Quel est le contexte spécifique qui vous a mené aux conclusions de cette analyse et pourquoi à ce moment-là ? 

Le niveau de l’aide canadienne est une mesure cruciale de nos responsabilités internationales, notamment en ce qui concerne l’engagement pris de longue date par les Nations unies de consacrer 0,7 % du revenu national brut à l’aide. Cependant, je pense qu’il est tout aussi important de comprendre l’évolution des canaux et des modalités par lesquels le Canada travaille avec ses partenaires internationaux pour soutenir une coopération efficace en matière de développement. 
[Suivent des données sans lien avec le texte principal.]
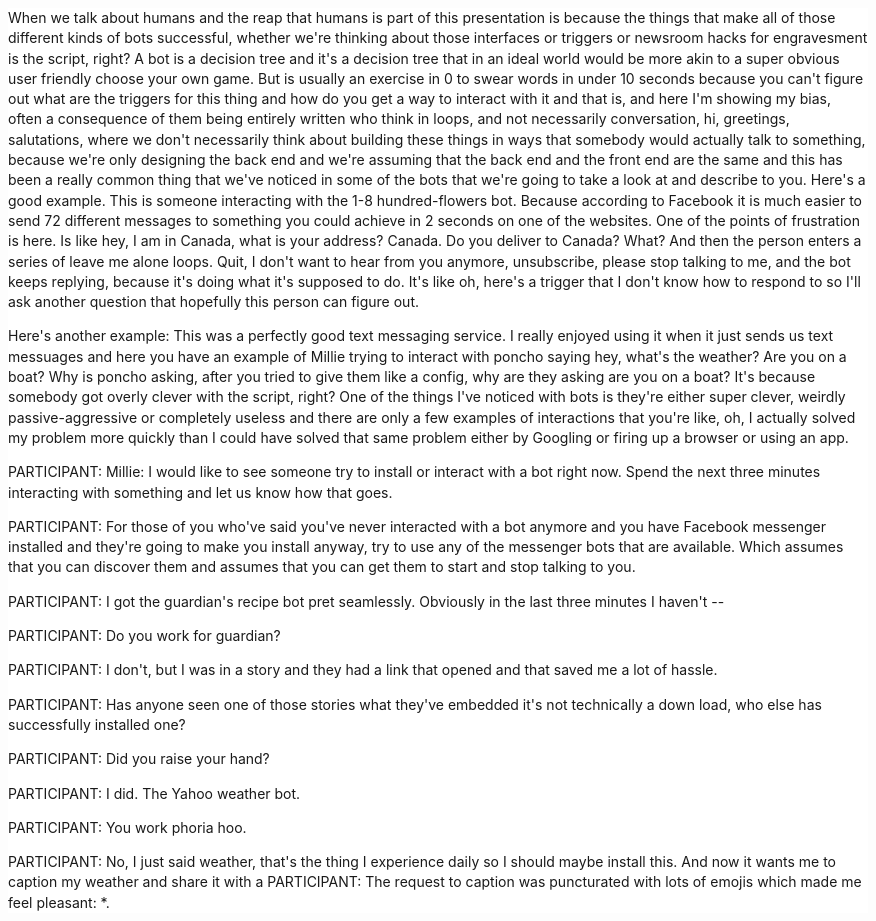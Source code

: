 When we talk about humans and the reap that humans is part of this presentation is because the things that make all of those different kinds of bots successful, whether we're thinking about those interfaces or triggers or newsroom hacks for engravesment is the script, right? A bot is a decision tree and it's a decision tree that in an ideal world would be more akin to a super obvious user friendly choose your own game. But is usually an exercise in 0 to swear words in under 10 seconds because you can't figure out what are the triggers for this thing and how do you get a way to interact with it and that is, and here I'm showing my bias, often a consequence of them being entirely written who think in loops, and not necessarily conversation, hi, greetings, salutations, where we don't necessarily think about building these things in ways that somebody would actually talk to something, because we're only designing the back end and we're assuming that the back end and the front end are the same and this has been a really common thing that we've noticed in some of the bots that we're going to take a look at and describe to you. Here's a good example. This is someone interacting with the 1-8 hundred-flowers  bot. Because according to Facebook it is much easier to send 72 different messages to something you could achieve in 2 seconds on one of the websites. One of the points of frustration is here. Is like hey, I am in Canada, what is your address? Canada. Do you deliver to Canada? What? And then the person enters a series of leave me alone loops. Quit, I don't want to hear from you anymore, unsubscribe, please stop talking to me, and the bot keeps replying, because it's doing what it's supposed to do. It's like oh,  here's a trigger that I don't know how to respond to so I'll ask another question that hopefully this person can figure out.

Here's another example: This was a perfectly good text messaging service. I really enjoyed using it when it just sends us text messuages and here you have an example of Millie trying to interact with poncho saying hey, what's the weather? Are you on a boat? Why is poncho asking, after you tried to give them like a config, why are they asking are you on a boat? It's because somebody got overly clever with the script, right? One of the things I've noticed with bots is they're either super clever, weirdly passive-aggressive or completely useless and there are only a few examples of interactions that you're like, oh, I actually solved my problem more  quickly than I could have solved that same problem either by Googling or firing up a browser or using an app.

PARTICIPANT: Millie: I would like to see someone try to install or interact with a bot right now. Spend the next three minutes interacting with something and let us know how that goes.

PARTICIPANT: For those of you who've said you've never interacted with a bot anymore and you have Facebook messenger installed and they're going to make you install anyway, try to use any of the messenger bots that are available. Which assumes that you can discover them and assumes that you can get them to start and stop talking to you.

PARTICIPANT: I got the guardian's recipe bot pret seamlessly. Obviously in the last three minutes I haven't --

PARTICIPANT: Do you work for guardian?

PARTICIPANT: I don't, but I was in a story and they had a link that opened and that saved me a lot of hassle.

PARTICIPANT: Has anyone seen one of those stories what they've embedded it's not technically a down load, who else has successfully installed one?

PARTICIPANT: Did you raise your hand?

PARTICIPANT: I did. The Yahoo weather bot.

PARTICIPANT: You work phoria hoo.

PARTICIPANT: No, I just said weather, that's the thing I experience daily so I should maybe install this. And now it wants me to caption my weather and share it with a PARTICIPANT: The request to caption was puncturated with lots of emojis which made me feel pleasant: *.
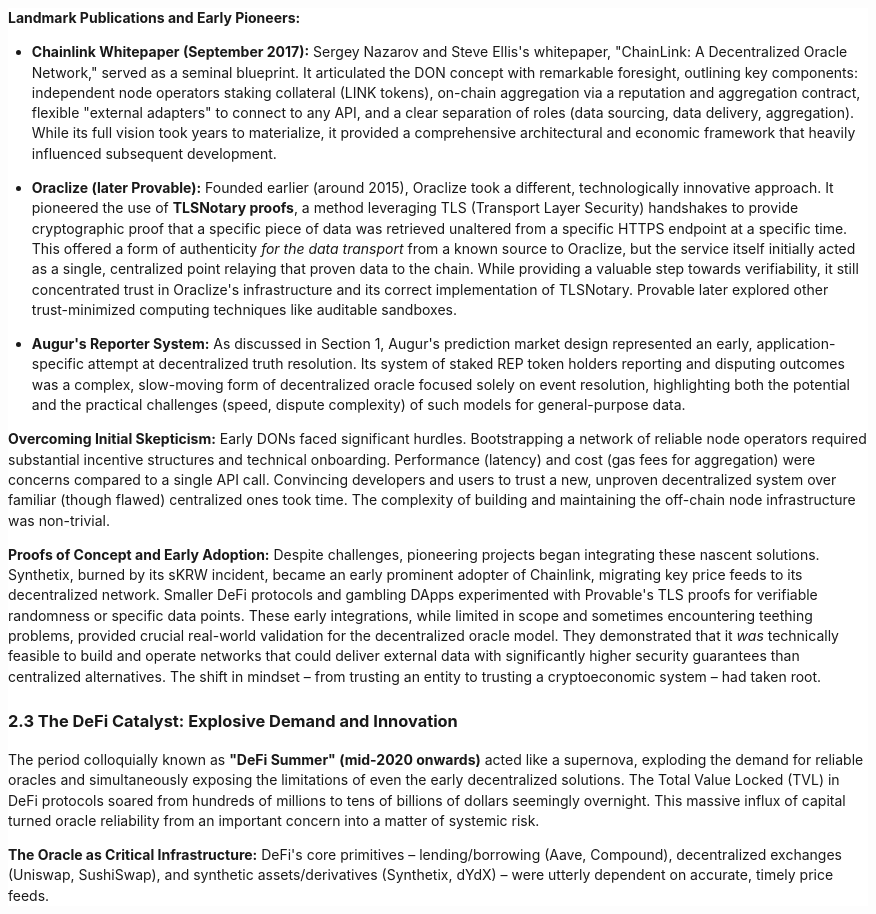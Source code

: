**Landmark Publications and Early Pioneers:**

*   **Chainlink Whitepaper (September 2017):** Sergey Nazarov and Steve Ellis's whitepaper, "ChainLink: A Decentralized Oracle Network," served as a seminal blueprint. It articulated the DON concept with remarkable foresight, outlining key components: independent node operators staking collateral (LINK tokens), on-chain aggregation via a reputation and aggregation contract, flexible "external adapters" to connect to any API, and a clear separation of roles (data sourcing, data delivery, aggregation). While its full vision took years to materialize, it provided a comprehensive architectural and economic framework that heavily influenced subsequent development.

*   **Oraclize (later Provable):** Founded earlier (around 2015), Oraclize took a different, technologically innovative approach. It pioneered the use of **TLSNotary proofs**, a method leveraging TLS (Transport Layer Security) handshakes to provide cryptographic proof that a specific piece of data was retrieved unaltered from a specific HTTPS endpoint at a specific time. This offered a form of authenticity *for the data transport* from a known source to Oraclize, but the service itself initially acted as a single, centralized point relaying that proven data to the chain. While providing a valuable step towards verifiability, it still concentrated trust in Oraclize's infrastructure and its correct implementation of TLSNotary. Provable later explored other trust-minimized computing techniques like auditable sandboxes.

*   **Augur's Reporter System:** As discussed in Section 1, Augur's prediction market design represented an early, application-specific attempt at decentralized truth resolution. Its system of staked REP token holders reporting and disputing outcomes was a complex, slow-moving form of decentralized oracle focused solely on event resolution, highlighting both the potential and the practical challenges (speed, dispute complexity) of such models for general-purpose data.

**Overcoming Initial Skepticism:** Early DONs faced significant hurdles. Bootstrapping a network of reliable node operators required substantial incentive structures and technical onboarding. Performance (latency) and cost (gas fees for aggregation) were concerns compared to a single API call. Convincing developers and users to trust a new, unproven decentralized system over familiar (though flawed) centralized ones took time. The complexity of building and maintaining the off-chain node infrastructure was non-trivial.

**Proofs of Concept and Early Adoption:** Despite challenges, pioneering projects began integrating these nascent solutions. Synthetix, burned by its sKRW incident, became an early prominent adopter of Chainlink, migrating key price feeds to its decentralized network. Smaller DeFi protocols and gambling DApps experimented with Provable's TLS proofs for verifiable randomness or specific data points. These early integrations, while limited in scope and sometimes encountering teething problems, provided crucial real-world validation for the decentralized oracle model. They demonstrated that it *was* technically feasible to build and operate networks that could deliver external data with significantly higher security guarantees than centralized alternatives. The shift in mindset – from trusting an entity to trusting a cryptoeconomic system – had taken root.

### 2.3 The DeFi Catalyst: Explosive Demand and Innovation

The period colloquially known as **"DeFi Summer" (mid-2020 onwards)** acted like a supernova, exploding the demand for reliable oracles and simultaneously exposing the limitations of even the early decentralized solutions. The Total Value Locked (TVL) in DeFi protocols soared from hundreds of millions to tens of billions of dollars seemingly overnight. This massive influx of capital turned oracle reliability from an important concern into a matter of systemic risk.

**The Oracle as Critical Infrastructure:** DeFi's core primitives – lending/borrowing (Aave, Compound), decentralized exchanges (Uniswap, SushiSwap), and synthetic assets/derivatives (Synthetix, dYdX) – were utterly dependent on accurate, timely price feeds.
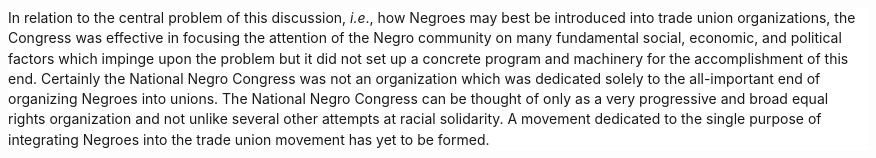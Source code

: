 In relation to the central problem of this discussion, *i.e*., how
Negroes may best be introduced into trade union organizations, the
Congress was effective in focusing the attention of the Negro community
on many fundamental social, economic, and political factors which
impinge upon the problem but it did not set up a concrete program and
machinery for the accomplishment of this end. Certainly the National
Negro Congress was not an organization which was dedicated solely to the
all-important end of organizing Negroes into unions. The National Negro
Congress can be thought of only as a very progressive and broad equal
rights organization and not unlike several other attempts at racial
solidarity. A movement dedicated to the single purpose of integrating
Negroes into the trade union movement has yet to be formed.
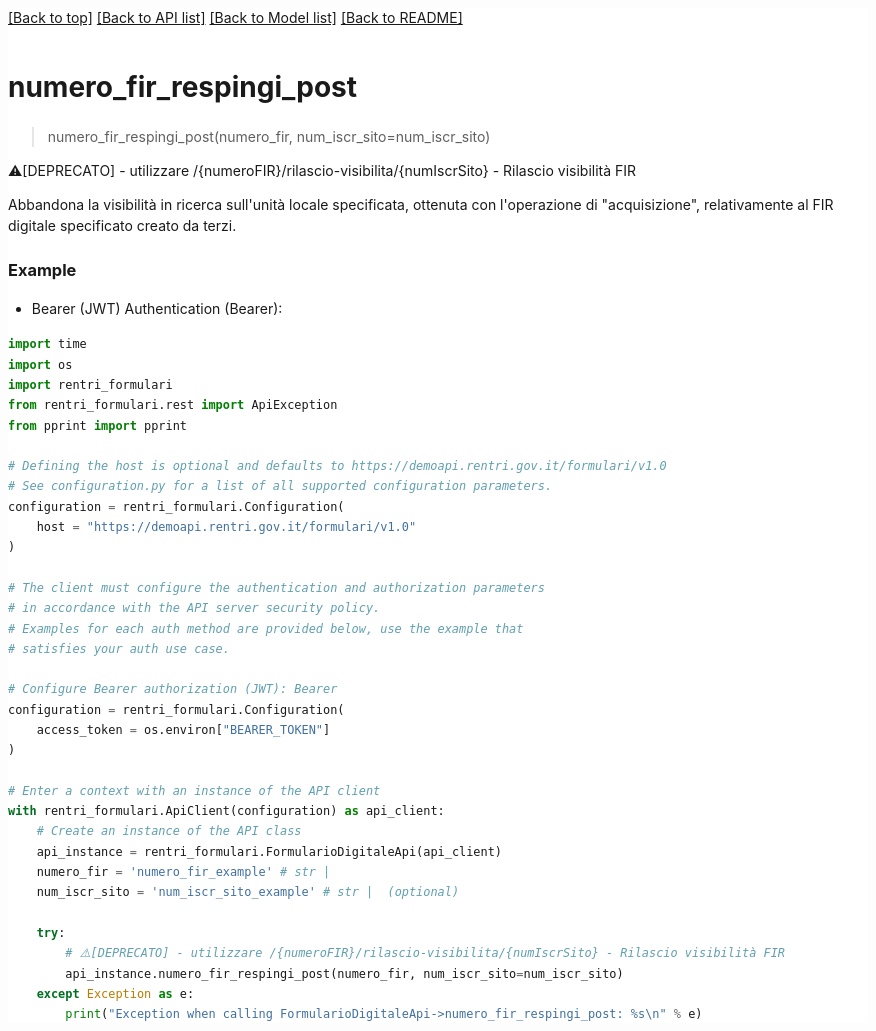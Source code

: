 [[Back to top]](#) [[Back to API list]](../README.md#documentation-for-api-endpoints) [[Back to Model list]](../README.md#documentation-for-models) [[Back to README]](../README.md)

# **numero_fir_respingi_post**
> numero_fir_respingi_post(numero_fir, num_iscr_sito=num_iscr_sito)

⚠️[DEPRECATO] - utilizzare /{numeroFIR}/rilascio-visibilita/{numIscrSito} - Rilascio visibilità FIR

Abbandona la visibilità in ricerca sull'unità locale specificata, ottenuta con l'operazione di \"acquisizione\", relativamente al FIR digitale specificato creato da terzi.

### Example

* Bearer (JWT) Authentication (Bearer):
```python
import time
import os
import rentri_formulari
from rentri_formulari.rest import ApiException
from pprint import pprint

# Defining the host is optional and defaults to https://demoapi.rentri.gov.it/formulari/v1.0
# See configuration.py for a list of all supported configuration parameters.
configuration = rentri_formulari.Configuration(
    host = "https://demoapi.rentri.gov.it/formulari/v1.0"
)

# The client must configure the authentication and authorization parameters
# in accordance with the API server security policy.
# Examples for each auth method are provided below, use the example that
# satisfies your auth use case.

# Configure Bearer authorization (JWT): Bearer
configuration = rentri_formulari.Configuration(
    access_token = os.environ["BEARER_TOKEN"]
)

# Enter a context with an instance of the API client
with rentri_formulari.ApiClient(configuration) as api_client:
    # Create an instance of the API class
    api_instance = rentri_formulari.FormularioDigitaleApi(api_client)
    numero_fir = 'numero_fir_example' # str | 
    num_iscr_sito = 'num_iscr_sito_example' # str |  (optional)

    try:
        # ⚠️[DEPRECATO] - utilizzare /{numeroFIR}/rilascio-visibilita/{numIscrSito} - Rilascio visibilità FIR
        api_instance.numero_fir_respingi_post(numero_fir, num_iscr_sito=num_iscr_sito)
    except Exception as e:
        print("Exception when calling FormularioDigitaleApi->numero_fir_respingi_post: %s\n" % e)
```

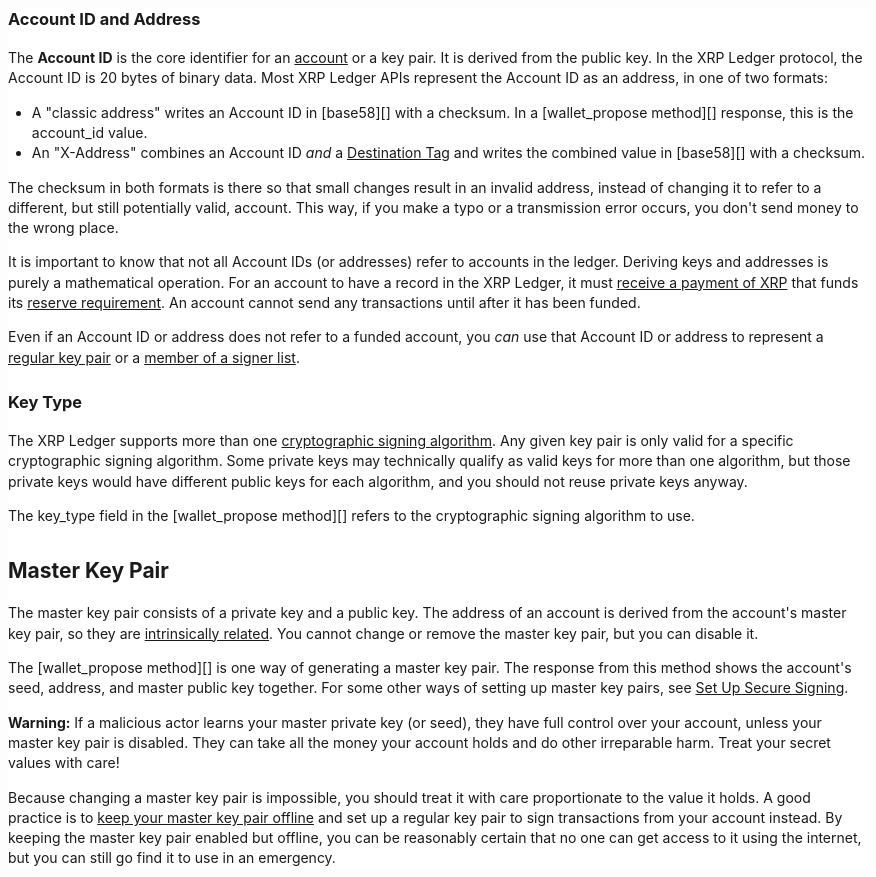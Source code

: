 ### Account ID and Address

The **Account ID** is the core identifier for an [account](accounts.html) or a key pair. It is derived from the public key. In the XRP Ledger protocol, the Account ID is 20 bytes of binary data. Most XRP Ledger APIs represent the Account ID as an address, in one of two formats:

- A "classic address" writes an Account ID in [base58][] with a checksum. In a [wallet_propose method][] response, this is the <span class="code-snippet">account_id</span> value.
- An "X-Address" combines an Account ID _and_ a [Destination Tag](source-and-destination-tags.html) and writes the combined value in [base58][] with a checksum.

The checksum in both formats is there so that small changes result in an invalid address, instead of changing it to refer to a different, but still potentially valid, account. This way, if you make a typo or a transmission error occurs, you don't send money to the wrong place.

It is important to know that not all Account IDs (or addresses) refer to accounts in the ledger. Deriving keys and addresses is purely a mathematical operation. For an account to have a record in the XRP Ledger, it must [receive a payment of XRP](accounts.html#creating-accounts) that funds its [reserve requirement](reserves.html). An account cannot send any transactions until after it has been funded.

Even if an Account ID or address does not refer to a funded account, you _can_ use that Account ID or address to represent a [regular key pair](#regular-key-pair) or a [member of a signer list](multi-signing.html).

### Key Type

The XRP Ledger supports more than one [cryptographic signing algorithm](#signing-algorithms). Any given key pair is only valid for a specific cryptographic signing algorithm. Some private keys may technically qualify as valid keys for more than one algorithm, but those private keys would have different public keys for each algorithm, and you should not reuse private keys anyway.

The <span class="code-snippet">key_type</span> field in the [wallet_propose method][] refers to the cryptographic signing algorithm to use.


## Master Key Pair

The master key pair consists of a private key and a public key. The address of an account is derived from the account's master key pair, so they are [intrinsically related](accounts.html#address-encoding). You cannot change or remove the master key pair, but you can disable it.

The [wallet_propose method][] is one way of generating a master key pair. The response from this method shows the account's seed, address, and master public key together. For some other ways of setting up master key pairs, see [Set Up Secure Signing](set-up-secure-signing.html).

**Warning:** If a malicious actor learns your master private key (or seed), they have full control over your account, unless your master key pair is disabled. They can take all the money your account holds and do other irreparable harm. Treat your secret values with care!

Because changing a master key pair is impossible, you should treat it with care proportionate to the value it holds. A good practice is to [keep your master key pair offline](offline-account-setup.html) and set up a regular key pair to sign transactions from your account instead. By keeping the master key pair enabled but offline, you can be reasonably certain that no one can get access to it using the internet, but you can still go find it to use in an emergency.
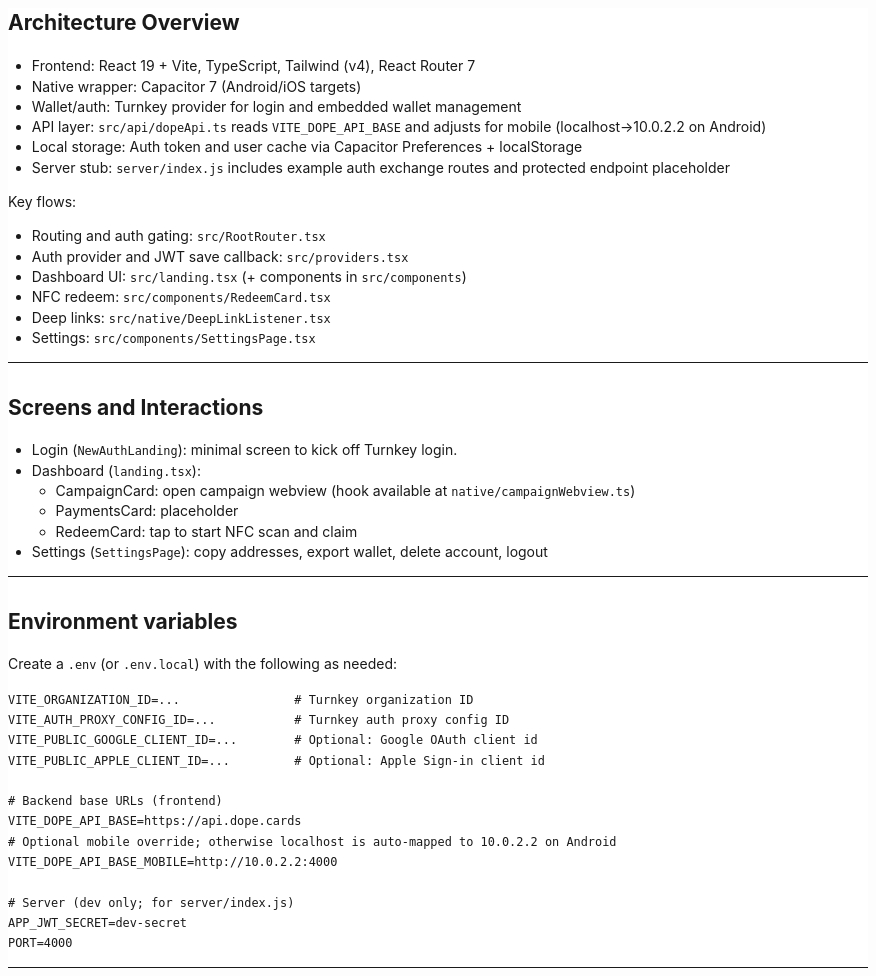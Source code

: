 ## Architecture Overview

- Frontend: React 19 + Vite, TypeScript, Tailwind (v4), React Router 7
- Native wrapper: Capacitor 7 (Android/iOS targets)
- Wallet/auth: Turnkey provider for login and embedded wallet management
- API layer: `src/api/dopeApi.ts` reads `VITE_DOPE_API_BASE` and adjusts for mobile (localhost→10.0.2.2 on Android)
- Local storage: Auth token and user cache via Capacitor Preferences + localStorage
- Server stub: `server/index.js` includes example auth exchange routes and protected endpoint placeholder

Key flows:

- Routing and auth gating: `src/RootRouter.tsx`
- Auth provider and JWT save callback: `src/providers.tsx`
- Dashboard UI: `src/landing.tsx` (+ components in `src/components`)
- NFC redeem: `src/components/RedeemCard.tsx`
- Deep links: `src/native/DeepLinkListener.tsx`
- Settings: `src/components/SettingsPage.tsx`

---

## Screens and Interactions

- Login (`NewAuthLanding`): minimal screen to kick off Turnkey login.
- Dashboard (`landing.tsx`):
  - CampaignCard: open campaign webview (hook available at `native/campaignWebview.ts`)
  - PaymentsCard: placeholder
  - RedeemCard: tap to start NFC scan and claim
- Settings (`SettingsPage`): copy addresses, export wallet, delete account, logout

---

## Environment variables

Create a `.env` (or `.env.local`) with the following as needed:

```
VITE_ORGANIZATION_ID=...                # Turnkey organization ID
VITE_AUTH_PROXY_CONFIG_ID=...           # Turnkey auth proxy config ID
VITE_PUBLIC_GOOGLE_CLIENT_ID=...        # Optional: Google OAuth client id
VITE_PUBLIC_APPLE_CLIENT_ID=...         # Optional: Apple Sign-in client id

# Backend base URLs (frontend)
VITE_DOPE_API_BASE=https://api.dope.cards
# Optional mobile override; otherwise localhost is auto-mapped to 10.0.2.2 on Android
VITE_DOPE_API_BASE_MOBILE=http://10.0.2.2:4000

# Server (dev only; for server/index.js)
APP_JWT_SECRET=dev-secret
PORT=4000
```

---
La portée et l’affectation de l’aide canadienne ont évolué au cours de la dernière décennie, répondant de manière nouvelle aux défis mondiaux urgents (la pandémie et l’aggravation de la crise climatique) ainsi qu’aux préoccupations du Canada en matière de politique étrangère. La motivation de cette étude était de documenter les changements apportés à l’aide dans le contexte canadien afin de mieux comprendre les tendances actuelles et d’éclairer les priorités de notre plaidoyer en faveur de l’aide. 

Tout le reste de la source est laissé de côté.